Posts Tagged ‘boot process’

Recover/Restore unbootable GRUB boot loader on Debian Testing GNU/Linux using Linux LiveCD (Debian Install CD1)

Tuesday, July 6th, 2010

I’ve recently broke my grub untentianally while whiping out one of my disk partitions who was prepared to run a hackintosh.
Thus yesterday while switching on my notebook I was unpleasently surprised with an error Grub Error 17 and the boot process was hanging before it would even get to grub’s OS select menu.

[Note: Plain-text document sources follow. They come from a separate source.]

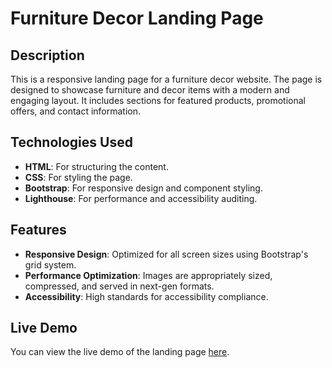# Furniture Decor Landing Page

## Description

This is a responsive landing page for a furniture decor website. The page is designed to showcase furniture and decor items with a modern and engaging layout. It includes sections for featured products, promotional offers, and contact information.

## Technologies Used

- **HTML**: For structuring the content.
- **CSS**: For styling the page.
- **Bootstrap**: For responsive design and component styling.
- **Lighthouse**: For performance and accessibility auditing.

## Features

- **Responsive Design**: Optimized for all screen sizes using Bootstrap's grid system.
- **Performance Optimization**: Images are appropriately sized, compressed, and served in next-gen formats.
- **Accessibility**: High standards for accessibility compliance.

## Live Demo

You can view the live demo of the landing page [here](https://omar-ra7al.github.io/Landing-2-intern-ship/).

That was nasty and gave me a big headache, since I wasn’t even sure if my partitions are still present.
What made things even worse that I haven’t created any backups preliminary to prepare for an emergency!
Thus restoring my system was absolutely compulsory at any cost.
In recovering the my grub boot manager I have used as a basis of my recovery an article called How to install Grub from a live Ubuntu cd
Though the article is quite comprehensive, it’s written a bit foolish, probably because it targets Ubuntu novice users 🙂
Another interesting article that gave me a hand during solving my issues was HOWTO: install grub with a chroot
Anyways, My first unsuccessful attempt was following a mix of the aforementioned articles and desperately trying to chroot to my mounted unbootable partition in order to be able to rewrite the grub loader in my MBR.
The error that slap me in my face during chroot was:

chroot: cannot execute /bin/sh : exec format error

Ghh Terrible … After reasoning on the shitty error I came to the conclusion that probably the livecd I’m trying to chroot to my debian linux partition is probably using a different incompatible version of glibc , if that kind of logic is true I concluded that it’s most likely that the glibc on my Linux system is newer (I came to that assumption because I was booting from livecds (Elive, Live CentOS as well Sabayon Linux, which were burnt about two years ago).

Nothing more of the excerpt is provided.